Juntas, as três medidas devem gerar uma economia de R$ 12,2 bilhões neste ano, de acordo com os cálculos da equipe econômica. Há, porém, alguns obstáculos. Além de não ser suficiente para compensar o aumento de gastos, o ajuste depende de mudanças concretas. No caso do Fundeb, os valores definidos para 2025 não incorporaram as mudanças do pacote de corte de gastos e precisarão ser corrigidos, como revelou o Estadão. No caso do FNDCT, será preciso superar a mobilização do setor de ciência e tecnologia no Congresso, que nos últimos anos aprovou medidas para proibir cortes no setor e blindar o fundo.
Ajustes na arrecadação podem desequilibrar contas do Orçamento
Além dos ajustes nas despesas, será necessário fazer correções nas estimativas de arrecadação dos impostos federais. O governo colocou no projeto receitas que não devem se concretizar, como o aumento de alíquotas da Contribuição Social sobre o Lucro Líquido (CSLL) e os Juros sobre Capital Próprio (JCP), cujo projeto está parado na Câmara.

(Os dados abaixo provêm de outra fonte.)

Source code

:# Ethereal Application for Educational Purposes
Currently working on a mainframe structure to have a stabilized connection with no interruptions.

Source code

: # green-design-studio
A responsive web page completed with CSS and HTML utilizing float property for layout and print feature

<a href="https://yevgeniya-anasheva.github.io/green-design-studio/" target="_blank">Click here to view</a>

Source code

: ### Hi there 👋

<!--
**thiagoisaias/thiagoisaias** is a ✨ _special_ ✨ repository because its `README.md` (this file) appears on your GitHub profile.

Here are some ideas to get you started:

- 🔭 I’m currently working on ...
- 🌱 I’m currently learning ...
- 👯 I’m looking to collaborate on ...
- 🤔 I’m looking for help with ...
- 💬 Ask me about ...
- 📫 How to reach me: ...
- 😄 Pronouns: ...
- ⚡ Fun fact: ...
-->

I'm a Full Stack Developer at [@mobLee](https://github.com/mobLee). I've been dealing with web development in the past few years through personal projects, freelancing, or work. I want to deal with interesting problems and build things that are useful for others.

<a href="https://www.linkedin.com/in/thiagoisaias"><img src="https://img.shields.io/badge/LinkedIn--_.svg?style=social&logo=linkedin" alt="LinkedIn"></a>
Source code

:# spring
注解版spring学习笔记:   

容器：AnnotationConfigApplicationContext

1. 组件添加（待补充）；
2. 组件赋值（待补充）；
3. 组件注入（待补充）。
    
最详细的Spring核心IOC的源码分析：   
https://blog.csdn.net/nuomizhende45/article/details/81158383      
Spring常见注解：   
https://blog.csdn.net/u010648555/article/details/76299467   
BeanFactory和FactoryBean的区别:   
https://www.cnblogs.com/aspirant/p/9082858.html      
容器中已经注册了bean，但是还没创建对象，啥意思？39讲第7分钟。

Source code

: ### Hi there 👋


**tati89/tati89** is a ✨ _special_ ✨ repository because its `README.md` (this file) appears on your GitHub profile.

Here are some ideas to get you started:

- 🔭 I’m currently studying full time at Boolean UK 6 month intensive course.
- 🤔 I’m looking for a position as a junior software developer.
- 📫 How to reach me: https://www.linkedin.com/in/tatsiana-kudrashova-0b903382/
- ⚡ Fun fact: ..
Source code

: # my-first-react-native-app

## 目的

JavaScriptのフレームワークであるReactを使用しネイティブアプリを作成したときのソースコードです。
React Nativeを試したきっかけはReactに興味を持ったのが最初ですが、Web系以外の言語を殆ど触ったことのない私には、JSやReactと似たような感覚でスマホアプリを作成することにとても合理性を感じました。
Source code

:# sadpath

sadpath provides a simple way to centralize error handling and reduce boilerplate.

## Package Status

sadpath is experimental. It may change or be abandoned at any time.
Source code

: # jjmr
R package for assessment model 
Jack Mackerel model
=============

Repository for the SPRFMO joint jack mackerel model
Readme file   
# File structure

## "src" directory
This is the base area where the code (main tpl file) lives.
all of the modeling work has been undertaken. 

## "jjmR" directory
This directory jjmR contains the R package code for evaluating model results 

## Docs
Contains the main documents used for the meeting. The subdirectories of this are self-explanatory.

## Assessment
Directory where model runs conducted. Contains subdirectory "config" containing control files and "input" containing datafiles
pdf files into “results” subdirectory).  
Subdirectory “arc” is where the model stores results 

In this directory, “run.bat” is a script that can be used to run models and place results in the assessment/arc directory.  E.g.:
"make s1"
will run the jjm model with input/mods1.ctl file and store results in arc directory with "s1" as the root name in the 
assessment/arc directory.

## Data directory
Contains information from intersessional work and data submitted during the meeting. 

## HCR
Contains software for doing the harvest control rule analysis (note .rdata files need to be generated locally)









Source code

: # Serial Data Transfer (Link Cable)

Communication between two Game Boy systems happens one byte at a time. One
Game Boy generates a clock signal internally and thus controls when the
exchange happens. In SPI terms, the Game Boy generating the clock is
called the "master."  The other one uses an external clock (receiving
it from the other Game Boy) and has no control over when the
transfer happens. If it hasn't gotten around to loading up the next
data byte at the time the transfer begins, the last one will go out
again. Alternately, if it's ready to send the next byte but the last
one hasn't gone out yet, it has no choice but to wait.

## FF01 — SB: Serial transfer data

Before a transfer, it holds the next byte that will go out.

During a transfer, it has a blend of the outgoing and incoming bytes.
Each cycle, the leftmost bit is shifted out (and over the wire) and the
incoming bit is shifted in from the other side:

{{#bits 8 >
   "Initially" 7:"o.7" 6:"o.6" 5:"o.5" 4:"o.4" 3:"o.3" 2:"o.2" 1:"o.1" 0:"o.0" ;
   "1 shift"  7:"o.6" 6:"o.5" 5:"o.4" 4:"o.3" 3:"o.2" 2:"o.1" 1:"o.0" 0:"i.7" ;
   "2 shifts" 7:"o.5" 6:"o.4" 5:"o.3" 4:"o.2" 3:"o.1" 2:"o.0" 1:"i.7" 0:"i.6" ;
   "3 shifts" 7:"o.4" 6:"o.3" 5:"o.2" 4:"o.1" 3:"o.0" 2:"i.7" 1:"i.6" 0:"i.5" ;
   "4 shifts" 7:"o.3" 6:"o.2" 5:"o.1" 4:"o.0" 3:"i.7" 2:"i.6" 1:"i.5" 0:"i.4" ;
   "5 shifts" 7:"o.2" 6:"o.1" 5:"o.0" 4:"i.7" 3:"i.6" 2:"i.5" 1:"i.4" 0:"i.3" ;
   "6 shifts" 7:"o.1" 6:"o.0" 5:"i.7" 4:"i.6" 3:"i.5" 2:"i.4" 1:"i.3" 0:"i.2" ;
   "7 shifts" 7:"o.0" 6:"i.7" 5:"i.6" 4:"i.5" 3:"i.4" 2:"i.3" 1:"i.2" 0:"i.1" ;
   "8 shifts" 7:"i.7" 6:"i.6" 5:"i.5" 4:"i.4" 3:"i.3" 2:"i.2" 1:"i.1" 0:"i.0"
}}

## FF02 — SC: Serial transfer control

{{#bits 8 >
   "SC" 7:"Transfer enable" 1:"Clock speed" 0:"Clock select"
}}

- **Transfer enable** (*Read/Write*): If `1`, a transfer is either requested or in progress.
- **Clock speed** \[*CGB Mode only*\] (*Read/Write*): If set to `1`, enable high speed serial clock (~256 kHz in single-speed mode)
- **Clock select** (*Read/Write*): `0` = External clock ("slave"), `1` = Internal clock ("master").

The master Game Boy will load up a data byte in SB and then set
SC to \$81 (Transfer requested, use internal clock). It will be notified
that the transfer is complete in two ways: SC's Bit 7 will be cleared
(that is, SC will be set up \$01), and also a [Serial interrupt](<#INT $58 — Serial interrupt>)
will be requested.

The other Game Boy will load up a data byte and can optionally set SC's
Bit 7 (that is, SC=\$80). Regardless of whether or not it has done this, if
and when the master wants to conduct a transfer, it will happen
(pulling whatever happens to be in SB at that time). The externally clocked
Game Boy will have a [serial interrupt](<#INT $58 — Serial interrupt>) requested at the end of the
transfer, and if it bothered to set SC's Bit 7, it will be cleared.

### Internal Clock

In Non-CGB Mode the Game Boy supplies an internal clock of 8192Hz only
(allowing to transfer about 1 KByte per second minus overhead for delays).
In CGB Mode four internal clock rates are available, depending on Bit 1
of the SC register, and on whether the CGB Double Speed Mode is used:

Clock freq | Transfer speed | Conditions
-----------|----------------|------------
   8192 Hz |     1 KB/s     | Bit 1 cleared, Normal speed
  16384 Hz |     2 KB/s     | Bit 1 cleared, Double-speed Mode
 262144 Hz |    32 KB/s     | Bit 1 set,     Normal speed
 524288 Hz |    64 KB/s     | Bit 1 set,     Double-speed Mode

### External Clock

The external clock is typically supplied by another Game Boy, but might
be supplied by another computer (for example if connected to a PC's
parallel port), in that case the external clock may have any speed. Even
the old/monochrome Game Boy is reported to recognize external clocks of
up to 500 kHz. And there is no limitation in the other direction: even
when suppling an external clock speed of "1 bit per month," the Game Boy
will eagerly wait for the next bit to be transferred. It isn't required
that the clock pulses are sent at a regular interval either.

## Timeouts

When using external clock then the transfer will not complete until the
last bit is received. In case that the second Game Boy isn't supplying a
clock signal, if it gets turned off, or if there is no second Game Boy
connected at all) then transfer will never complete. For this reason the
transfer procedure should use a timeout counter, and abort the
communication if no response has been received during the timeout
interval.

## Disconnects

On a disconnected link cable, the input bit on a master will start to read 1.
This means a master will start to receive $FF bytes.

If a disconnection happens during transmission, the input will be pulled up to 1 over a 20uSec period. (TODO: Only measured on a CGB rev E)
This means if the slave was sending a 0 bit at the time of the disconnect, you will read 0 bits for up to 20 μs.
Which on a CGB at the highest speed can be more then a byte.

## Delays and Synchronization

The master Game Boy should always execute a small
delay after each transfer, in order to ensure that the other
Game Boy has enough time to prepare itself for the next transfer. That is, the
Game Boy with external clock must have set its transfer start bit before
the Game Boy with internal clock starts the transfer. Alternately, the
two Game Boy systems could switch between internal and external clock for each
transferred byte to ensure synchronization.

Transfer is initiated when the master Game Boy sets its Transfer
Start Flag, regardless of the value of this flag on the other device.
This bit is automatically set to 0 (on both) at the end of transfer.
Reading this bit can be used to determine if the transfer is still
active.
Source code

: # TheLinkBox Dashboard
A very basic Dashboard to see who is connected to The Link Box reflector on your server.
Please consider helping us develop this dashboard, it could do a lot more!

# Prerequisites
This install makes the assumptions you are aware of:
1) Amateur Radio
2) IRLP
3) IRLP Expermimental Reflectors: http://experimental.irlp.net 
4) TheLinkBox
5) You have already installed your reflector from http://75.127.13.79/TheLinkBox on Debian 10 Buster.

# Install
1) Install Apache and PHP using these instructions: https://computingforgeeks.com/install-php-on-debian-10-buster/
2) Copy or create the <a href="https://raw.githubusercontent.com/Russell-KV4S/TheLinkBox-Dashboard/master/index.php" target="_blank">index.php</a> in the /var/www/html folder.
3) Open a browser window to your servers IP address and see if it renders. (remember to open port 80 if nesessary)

Também há receitas extraordinárias no Orçamento, como a volta do voto de qualidade pró-Receita Federal no Conselho de Administração de Recursos Fiscais (Carf), em que o próprio governo reconheceu que a estimativa de arrecadação de R$ 28,6 bilhões está inflada e não deve se concretizar.
O Congresso aprovou um relatório reconhecendo que as receitas do governo estão superestimadas, mas mesmo assim aumentou a previsão total da arrecadação em R$ 22,5 bilhões com crescimento da economia, o que é contestado por técnicos.
A inflação deve impulsionar a arrecadação do governo federal, mas não o suficiente para compensar os ajustes calculados. Entre as receitas e despesas, o órgão do Senado calcula que o governo fechará o ano com um resultado negativo nas contas públicas de 0,7% do PIB. “O Orçamento ainda está desequilibrado e tende ao final construir mais um resultado deficitário”, diz Pestana.